Urétéroscopie et anatomie du système urinaire
Le système urinaire est composé des différents organes suivants, à chacun leur fonction :
- Les reins, situés en haut et sur l’arrière de l’abdomen. Ils mesurent environ 12 cm de haut et contiennent des cavités (calices) chargées de recueillir les urines.
- Depuis le bassinet (situé dans le rein), un canal fin conduit les urines du rein vers la vessie : c’est l’uretère. Il mesure environ 20 cm de long et est divisé en 3 portions : le tiers supérieur (uretère lombaire), le tiers moyen (uretère iliaque) et le tiers inférieur (uretère pelvien). Les deux uretères (droit et gauche) conduisent les urines vers la vessie.
- La vessie est le réservoir des urines, qui s’évacuent de la vessie (miction) par un canal appelé urètre.
Principe de l’urétéroscopie
L’urétéroscopie permet d’accéder à l’uretère et aux cavités rénales à des fins diagnostiques ou thérapeutiques. Elle est indiquée en cas de calculs urinaires (lithiases), d’anomalies urétérales (jonction pyélo-urétérale, sténose, etc.), de polypes et de tumeur de la voie excrétrice supérieure.
Comme toutes les explorations techniques, cet examen est fait au moyen d’un appareil, ici appelé l’urétéroscope.

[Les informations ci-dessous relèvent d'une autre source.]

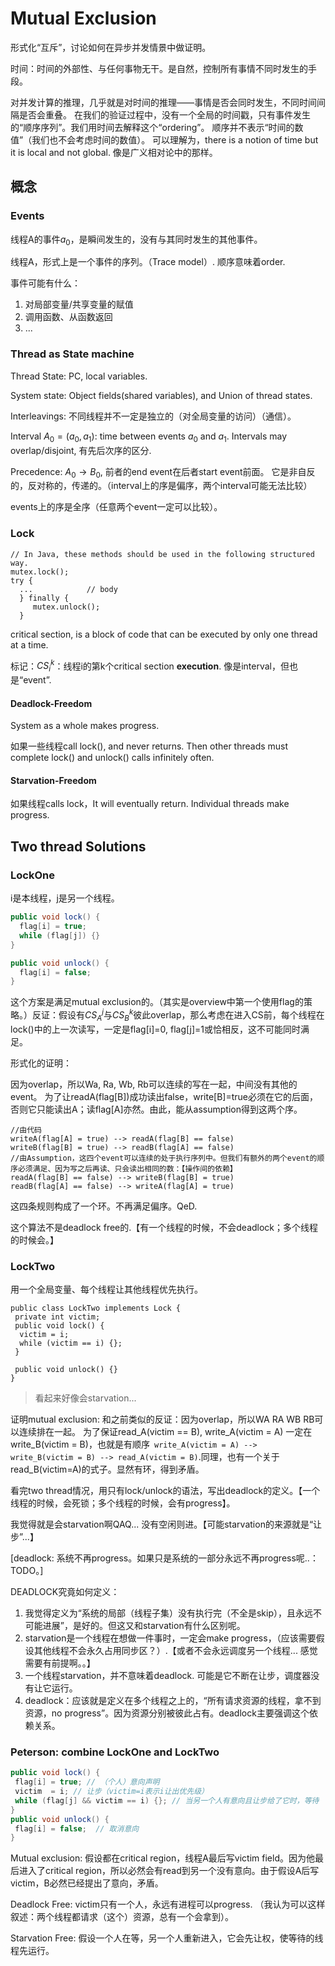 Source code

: # Mutual Exclusion

形式化“互斥”，讨论如何在异步并发情景中做证明。

时间：时间的外部性、与任何事物无干。是自然，控制所有事情不同时发生的手段。

对并发计算的推理，几乎就是对时间的推理——事情是否会同时发生，不同时间间隔是否会重叠。
在我们的验证过程中，没有一个全局的时间戳，只有事件发生的“顺序序列”。我们用时间去解释这个“ordering”。
顺序并不表示“时间的数值”（我们也不会考虑时间的数值）。
可以理解为，there is a notion of time but it is local and not global. 像是广义相对论中的那样。

## 概念

### Events

线程A的事件$a_0$，是瞬间发生的，没有与其同时发生的其他事件。

线程A，形式上是一个事件的序列。（Trace model）. 顺序意味着order.

事件可能有什么：
1. 对局部变量/共享变量的赋值
2. 调用函数、从函数返回
3. ...

### Thread as State machine 

Thread State: PC, local variables.

System state: Object fields(shared variables), and Union of thread states.

Interleavings: 不同线程并不一定是独立的（对全局变量的访问）（通信）。

Interval $A_0 = (a_0, a_1)$: time between events $a_0$ and $a_1$. Intervals may overlap/disjoint, 有先后次序的区分.

Precedence: $A_0\rightarrow B_0$, 前者的end event在后者start event前面。
它是非自反的，反对称的，传递的。（interval上的序是偏序，两个interval可能无法比较）

events上的序是全序（任意两个event一定可以比较）。

### Lock

```
// In Java, these methods should be used in the following structured way.
mutex.lock();
try {
  ...            // body
  } finally {
     mutex.unlock();
  }

```

critical section, is a block of code that can be executed by only one thread at a time.

标记：$CS_i^k$：线程i的第k个critical section **execution**. 像是interval，但也是“event”.

#### Deadlock-Freedom

System as a whole makes progress.

如果一些线程call lock(), and never returns. Then other threads must complete lock() and unlock() calls infinitely often.


#### Starvation-Freedom

如果线程calls lock，It will eventually return. Individual threads make progress.

## Two thread Solutions

### LockOne

i是本线程，j是另一个线程。

```java
public void lock() {
  flag[i] = true;
  while (flag[j]) {}
}

public void unlock() {
  flag[i] = false;
}
```

这个方案是满足mutual exclusion的。（其实是overview中第一个使用flag的策略。）反证：假设有$CS_A^j$与$CS_B^k$彼此overlap，那么考虑在进入CS前，每个线程在lock()中的上一次读写，一定是flag[i]=0, flag[j]=1或恰相反，这不可能同时满足。

形式化的证明：

因为overlap，所以Wa, Ra, Wb, Rb可以连续的写在一起，中间没有其他的event。
为了让readA(flag[B])成功读出false，write[B]=true必须在它的后面，否则它只能读出A；读flag[A]亦然。由此，能从assumption得到这两个序。

```
//由代码
writeA(flag[A] = true) --> readA(flag[B] == false)
writeB(flag[B] = true) --> readB(flag[A] == false)
//由Assumption，这四个event可以连续的处于执行序列中。但我们有额外的两个event的顺序必须满足、因为写之后再读、只会读出相同的数：【操作间的依赖】
readA(flag[B] == false) --> writeB(flag[B] = true)
readB(flag[A] == false) --> writeA(flag[A] = true)
```

这四条规则构成了一个环。不再满足偏序。QeD.

这个算法不是deadlock free的.【有一个线程的时候，不会deadlock；多个线程的时候会。】

### LockTwo

用一个全局变量、每个线程让其他线程优先执行。

```
public class LockTwo implements Lock {
 private int victim;
 public void lock() {
  victim = i;
  while (victim == i) {}; 
 }

 public void unlock() {}
}
```

> 看起来好像会starvation...

证明mutual exclusion: 和之前类似的反证：因为overlap，所以WA RA WB RB可以连续排在一起。 为了保证read_A(victim == B), write_A(victim = A) 一定在 write_B(victim = B)，也就是有顺序` write_A(victim = A) -->  write_B(victim = B) --> read_A(victim = B)`.同理，也有一个关于read_B(victim=A)的式子。显然有环，得到矛盾。


看完two thread情况，用只有lock/unlock的语法，写出deadlock的定义。【一个线程的时候，会死锁；多个线程的时候，会有progress】。

我觉得就是会starvation啊QAQ... 没有空闲则进。【可能starvation的来源就是“让步”...】

[deadlock: 系统不再progress。如果只是系统的一部分永远不再progress呢..：TODO。]

DEADLOCK究竟如何定义：
1. 我觉得定义为“系统的局部（线程子集）没有执行完（不全是skip），且永远不可能进展”，是好的。但这又和starvation有什么区别呢。
2. starvation是一个线程在想做一件事时，一定会make progress，（应该需要假设其他线程不会永久占用同步区？）.【或者不会永远调度另一个线程... 感觉需要有前提啊。。】
3. 一个线程starvation，并不意味着deadlock. 可能是它不断在让步，调度器没有让它运行。
4. deadlock：应该就是定义在多个线程之上的，“所有请求资源的线程，拿不到资源，no progress”。因为资源分别被彼此占有。deadlock主要强调这个依赖关系。


### Peterson: combine LockOne and LockTwo

```java
public void lock() {
 flag[i] = true; // （个人）意向声明
 victim  = i; // 让步（victim=i表示i让出优先级） 
 while (flag[j] && victim == i) {}; // 当另一个人有意向且让步给了它时，等待
}
public void unlock() {
 flag[i] = false;  // 取消意向
}

```

Mutual exclusion: 假设都在critical region，线程A最后写victim field。因为他最后进入了critical region，所以必然会有read到另一个没有意向。由于假设A后写victim，B必然已经提出了意向，矛盾。

Deadlock Free: victim只有一个人，永远有进程可以progress. （我认为可以这样叙述：两个线程都请求（这个）资源，总有一个会拿到）。

Starvation Free: 假设一个人在等，另一个人重新进入，它会先让权，使等待的线程先运行。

C’est un instrument optique d’environ 3 mm de diamètre qui contient un canal de travail à travers lequel divers instruments sont introduits.

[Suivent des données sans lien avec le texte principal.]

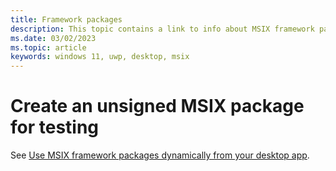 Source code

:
 ```yaml
---
title: Framework packages
description: This topic contains a link to info about MSIX framework packages.
ms.date: 03/02/2023
ms.topic: article
keywords: windows 11, uwp, desktop, msix
---
```


# Create an unsigned MSIX package for testing

See [Use MSIX framework packages dynamically from your desktop app](/windows/apps/desktop/modernize/framework-packages/).
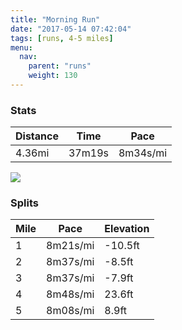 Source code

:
 ```yaml
---
title: "Morning Run"
date: "2017-05-14 07:42:04"
tags: [runs, 4-5 miles]
menu:
  nav:
    parent: "runs"
    weight: 130
---
```


### Stats

| Distance | Time | Pace |
|----------|------|------|
|4.36mi|37m19s|8m34s/mi|

<img src='https://maps.googleapis.com/maps/api/staticmap?maptype=roadmap&path=enc:{vjeIbhvLqJaEs@lAqBfRh@hKaAbQnBbAqAtC|Hp_@hHhHB|H`DjJhElGnFvBbPx^|Hbi@Rx^m@w]d@hAaIaj@{EkQgL{PmD[gEcFiC_JeBkQqHkGuCcPiAsLbAy@_BsAp@_CCii@xBkDpHpA&key=AIzaSyC1MId7bFpkLXNAaYhBSTb8jLyiSqzbDtM&size=800x800&markers=color:yellow|label:S|53.47198,-2.24914&markers=color:green|label:F|53.47243999999998,-2.24853'>

### Splits

| Mile | Pace | Elevation |
|------|------|-----------|
|1|8m21s/mi|-10.5ft|
|2|8m37s/mi|-8.5ft|
|3|8m37s/mi|-7.9ft|
|4|8m48s/mi|23.6ft|
|5|8m08s/mi|8.9ft|

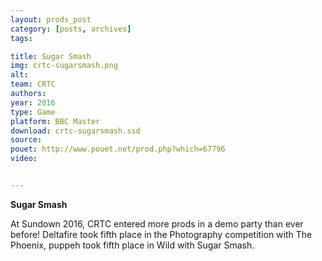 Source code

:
 ```yaml
---
layout: prods_post
category: [posts, archives]
tags: 

title: Sugar Smash
img: crtc-sugarsmash.png
alt: 
team: CRTC
authors: 
year: 2016
type: Game
platform: BBC Master
download: crtc-sugarsmash.ssd
source: 
pouet: http://www.pouet.net/prod.php?which=67796
video: 


---
```


**Sugar Smash**

At Sundown 2016, CRTC entered more prods in a demo party than ever before! Deltafire took fifth place in the Photography competition with The Phoenix, puppeh took fifth place in Wild with Sugar Smash.

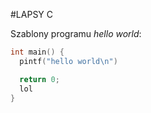 #LAPSY C

Szablony programu *hello world*:

```c
int main() {
  pintf("hello world\n")

  return 0;
  lol
}
``` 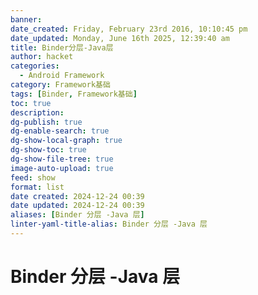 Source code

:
 ```yaml
---
banner: 
date_created: Friday, February 23rd 2016, 10:10:45 pm
date_updated: Monday, June 16th 2025, 12:39:40 am
title: Binder分层-Java层
author: hacket
categories:
  - Android Framework
category: Framework基础
tags: [Binder, Framework基础]
toc: true
description: 
dg-publish: true
dg-enable-search: true
dg-show-local-graph: true
dg-show-toc: true
dg-show-file-tree: true
image-auto-upload: true
feed: show
format: list
date created: 2024-12-24 00:39
date updated: 2024-12-24 00:39
aliases: [Binder 分层 -Java 层]
linter-yaml-title-alias: Binder 分层 -Java 层
---
```


# Binder 分层 -Java 层
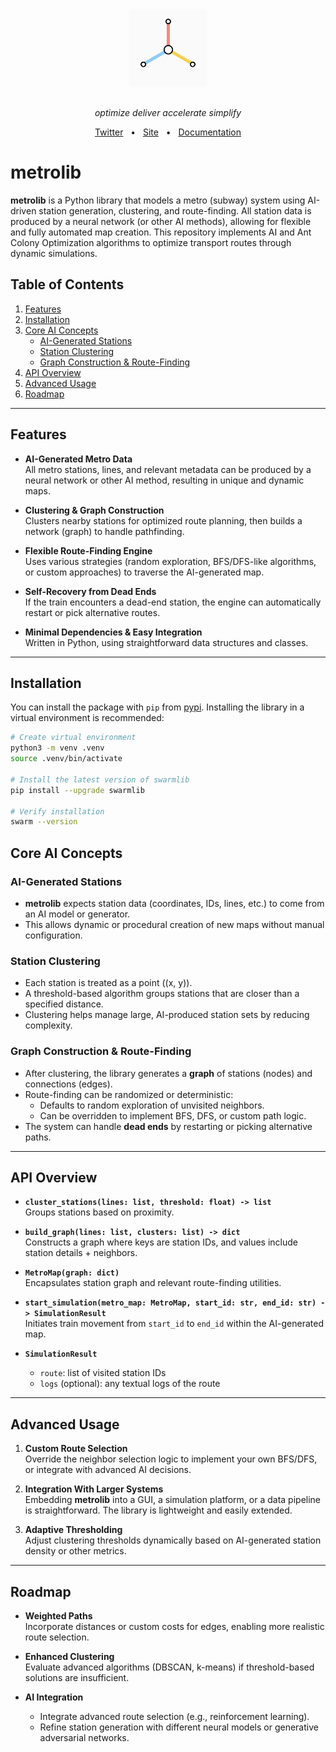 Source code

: <div align="center">
  <a href="https://swarms.world">
    <img src="./doc/logo.jpg" style="margin: 15px; max-width: 150px" width="25%" alt="Logo">
  </a>
</div>
<p align="center">
  <em>optimize deliver accelerate simplify</em>
</p>

<p align="center">
<a href="https://x.com/mymetro_dot_io">Twitter</a>
<span>&nbsp;&nbsp;•&nbsp;&nbsp;</span>
<a href="https://www.mymetro.io/">Site</a>
<span>&nbsp;&nbsp;•&nbsp;&nbsp;</span>
<a href="https://docs.mymetro.io/">Documentation</a>
</p>


# metrolib

**metrolib** is a Python library that models a metro (subway) system using AI-driven station generation, clustering, and route-finding. All station data is produced by a neural network (or other AI methods), allowing for flexible and fully automated map creation.
This repository implements AI and Ant Colony Optimization algorithms to optimize transport routes through dynamic simulations.


## Table of Contents

1. [Features](#features)  
2. [Installation](#installation)  
3. [Core AI Concepts](#core-ai-concepts)  
   - [AI-Generated Stations](#ai-generated-stations)  
   - [Station Clustering](#station-clustering)  
   - [Graph Construction & Route-Finding](#graph-construction--route-finding)  
4. [API Overview](#api-overview)  
5. [Advanced Usage](#advanced-usage)  
6. [Roadmap](#roadmap)  
---

## Features

- **AI-Generated Metro Data**  
  All metro stations, lines, and relevant metadata can be produced by a neural network or other AI method, resulting in unique and dynamic maps.

- **Clustering & Graph Construction**  
  Clusters nearby stations for optimized route planning, then builds a network (graph) to handle pathfinding.

- **Flexible Route-Finding Engine**  
  Uses various strategies (random exploration, BFS/DFS-like algorithms, or custom approaches) to traverse the AI-generated map.

- **Self-Recovery from Dead Ends**  
  If the train encounters a dead-end station, the engine can automatically restart or pick alternative routes.

- **Minimal Dependencies & Easy Integration**  
  Written in Python, using straightforward data structures and classes.

---

## Installation

You can install the package with `pip` from [pypi](https://pypi.org/project/swarmlib).
Installing the library in a virtual environment is recommended:

```zsh
# Create virtual environment
python3 -m venv .venv
source .venv/bin/activate

# Install the latest version of swarmlib
pip install --upgrade swarmlib

# Verify installation
swarm --version
```

## Core AI Concepts

### AI-Generated Stations
- **metrolib** expects station data (coordinates, IDs, lines, etc.) to come from an AI model or generator.  
- This allows dynamic or procedural creation of new maps without manual configuration.

### Station Clustering
- Each station is treated as a point \((x, y)\).
- A threshold-based algorithm groups stations that are closer than a specified distance.
- Clustering helps manage large, AI-produced station sets by reducing complexity.

### Graph Construction & Route-Finding
- After clustering, the library generates a **graph** of stations (nodes) and connections (edges).
- Route-finding can be randomized or deterministic:
  - Defaults to random exploration of unvisited neighbors.
  - Can be overridden to implement BFS, DFS, or custom path logic.
- The system can handle **dead ends** by restarting or picking alternative paths.

---

## API Overview

- **`cluster_stations(lines: list, threshold: float) -> list`**  
  Groups stations based on proximity.

- **`build_graph(lines: list, clusters: list) -> dict`**  
  Constructs a graph where keys are station IDs, and values include station details + neighbors.

- **`MetroMap(graph: dict)`**  
  Encapsulates station graph and relevant route-finding utilities.

- **`start_simulation(metro_map: MetroMap, start_id: str, end_id: str) -> SimulationResult`**  
  Initiates train movement from `start_id` to `end_id` within the AI-generated map.

- **`SimulationResult`**  
  - `route`: list of visited station IDs  
  - `logs` (optional): any textual logs of the route  

---

## Advanced Usage

1. **Custom Route Selection**  
   Override the neighbor selection logic to implement your own BFS/DFS, or integrate with advanced AI decisions.

2. **Integration With Larger Systems**  
   Embedding **metrolib** into a GUI, a simulation platform, or a data pipeline is straightforward. The library is lightweight and easily extended.

3. **Adaptive Thresholding**  
   Adjust clustering thresholds dynamically based on AI-generated station density or other metrics.

---

## Roadmap

- **Weighted Paths**  
  Incorporate distances or custom costs for edges, enabling more realistic route selection.

- **Enhanced Clustering**  
  Evaluate advanced algorithms (DBSCAN, k-means) if threshold-based solutions are insufficient.

- **AI Integration**  
  - Integrate advanced route selection (e.g., reinforcement learning).  
  - Refine station generation with different neural models or generative adversarial networks.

Il existe 2 types d’urétéroscope, certains métalliques et rigides et d’autres plus flexibles : les premiers sont utilisés pour les calculs du bas uretère, les seconds permettent de monter jusqu’au niveau du rein et de fragmenter le calcul avec une source d’énergie laser.
Urétéroscopie : comment se déroule l’intervention ?

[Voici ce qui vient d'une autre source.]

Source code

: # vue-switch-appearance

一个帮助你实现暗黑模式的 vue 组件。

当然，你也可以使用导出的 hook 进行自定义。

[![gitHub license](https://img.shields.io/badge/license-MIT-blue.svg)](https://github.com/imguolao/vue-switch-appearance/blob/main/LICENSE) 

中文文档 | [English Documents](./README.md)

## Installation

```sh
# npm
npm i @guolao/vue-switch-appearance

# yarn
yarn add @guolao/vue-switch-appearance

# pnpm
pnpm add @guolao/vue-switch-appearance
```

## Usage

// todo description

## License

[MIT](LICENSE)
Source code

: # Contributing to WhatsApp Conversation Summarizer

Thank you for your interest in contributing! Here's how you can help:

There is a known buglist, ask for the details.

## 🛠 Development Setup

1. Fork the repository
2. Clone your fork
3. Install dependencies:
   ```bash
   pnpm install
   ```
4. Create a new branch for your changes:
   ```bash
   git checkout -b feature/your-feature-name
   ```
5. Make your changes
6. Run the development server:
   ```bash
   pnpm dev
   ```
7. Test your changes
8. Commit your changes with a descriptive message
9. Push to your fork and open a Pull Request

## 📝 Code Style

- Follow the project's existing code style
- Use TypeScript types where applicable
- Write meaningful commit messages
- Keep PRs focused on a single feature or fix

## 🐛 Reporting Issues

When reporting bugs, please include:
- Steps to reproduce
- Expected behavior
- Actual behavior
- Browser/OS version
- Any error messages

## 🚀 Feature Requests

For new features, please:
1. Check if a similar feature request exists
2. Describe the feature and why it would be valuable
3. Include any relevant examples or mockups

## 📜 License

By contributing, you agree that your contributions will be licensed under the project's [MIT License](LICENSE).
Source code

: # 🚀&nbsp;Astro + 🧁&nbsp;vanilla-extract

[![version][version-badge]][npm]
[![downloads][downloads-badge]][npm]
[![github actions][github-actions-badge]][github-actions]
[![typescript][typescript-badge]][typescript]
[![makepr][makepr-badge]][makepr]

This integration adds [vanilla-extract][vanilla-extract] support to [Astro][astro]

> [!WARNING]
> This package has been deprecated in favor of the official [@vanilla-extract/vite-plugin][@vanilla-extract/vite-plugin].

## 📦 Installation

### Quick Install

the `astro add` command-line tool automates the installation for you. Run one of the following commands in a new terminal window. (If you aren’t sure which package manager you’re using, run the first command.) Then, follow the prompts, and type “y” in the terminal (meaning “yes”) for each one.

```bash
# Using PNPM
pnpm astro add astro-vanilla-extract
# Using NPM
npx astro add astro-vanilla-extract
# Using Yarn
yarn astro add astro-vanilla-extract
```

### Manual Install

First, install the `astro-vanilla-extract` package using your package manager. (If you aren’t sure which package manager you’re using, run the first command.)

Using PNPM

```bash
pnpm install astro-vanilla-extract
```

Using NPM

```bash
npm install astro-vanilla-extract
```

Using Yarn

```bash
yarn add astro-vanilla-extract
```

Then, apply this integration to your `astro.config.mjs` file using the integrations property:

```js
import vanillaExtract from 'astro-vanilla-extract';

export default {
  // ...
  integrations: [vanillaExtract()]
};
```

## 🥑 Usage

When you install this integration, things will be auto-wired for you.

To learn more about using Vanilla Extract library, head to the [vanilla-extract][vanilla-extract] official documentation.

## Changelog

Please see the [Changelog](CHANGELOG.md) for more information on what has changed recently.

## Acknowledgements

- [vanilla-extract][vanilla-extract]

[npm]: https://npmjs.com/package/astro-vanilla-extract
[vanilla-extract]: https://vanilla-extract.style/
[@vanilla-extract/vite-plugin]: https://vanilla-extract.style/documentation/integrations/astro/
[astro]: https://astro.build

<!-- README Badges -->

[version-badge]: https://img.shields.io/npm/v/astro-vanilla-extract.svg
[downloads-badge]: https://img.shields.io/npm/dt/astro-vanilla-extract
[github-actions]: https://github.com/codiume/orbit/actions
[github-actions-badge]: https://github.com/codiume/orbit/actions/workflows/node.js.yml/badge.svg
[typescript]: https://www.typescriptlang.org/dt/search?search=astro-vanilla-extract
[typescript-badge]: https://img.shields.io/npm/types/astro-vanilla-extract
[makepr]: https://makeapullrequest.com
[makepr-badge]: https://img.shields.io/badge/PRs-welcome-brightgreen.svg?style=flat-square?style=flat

Le plus souvent sous anesthésie générale, l’urétéroscope est introduit par voie naturelle dans la vessie. Il est ensuite introduit dans l’uretère où a été préalablement placé un fil guide, puis il remonte jusqu’aux cavités rénales selon la localisation du calcul ou de la lésion à traiter.
Les calculs urinaires peuvent être extraits directement grâce à des instruments adaptés ou faire l’objet d’une fragmentation préalable par divers procédés tels que le laser ou le lithotripteur balistique. Les tumeurs de l’uretère et des cavités rénales peuvent faire l’objet d’une biopsie et être détruites par un laser.
Lors de l’intervention, l’urologue est amené à s’aider d’un appareil de radioscopie qui lui permet d’effectuer des clichés et de se repérer. À la fin de l’intervention, une sonde, appelée sonde JJ, peut être laissée en place :
- si l’intervention est longue et/ou compliquée ;
- s’il y a persistance de multiples fragments de calcul ;
- si l’uretère est inflammatoire ou hémorragique.
Complications possibles liées à une urétéroscopie
Deux complications peuvent survenir : l’infection urinaire post-opératoire (prévenue par le contrôle de la stérilité des urines) et le stripping de l’uretère. Il s’agit d’un arrachement de l’urétère.
Une réimplantation est alors réalisée durant le même temps opératoire, avec un taux d’échec important. Le risque est alors la destruction ou l’ablation du rein.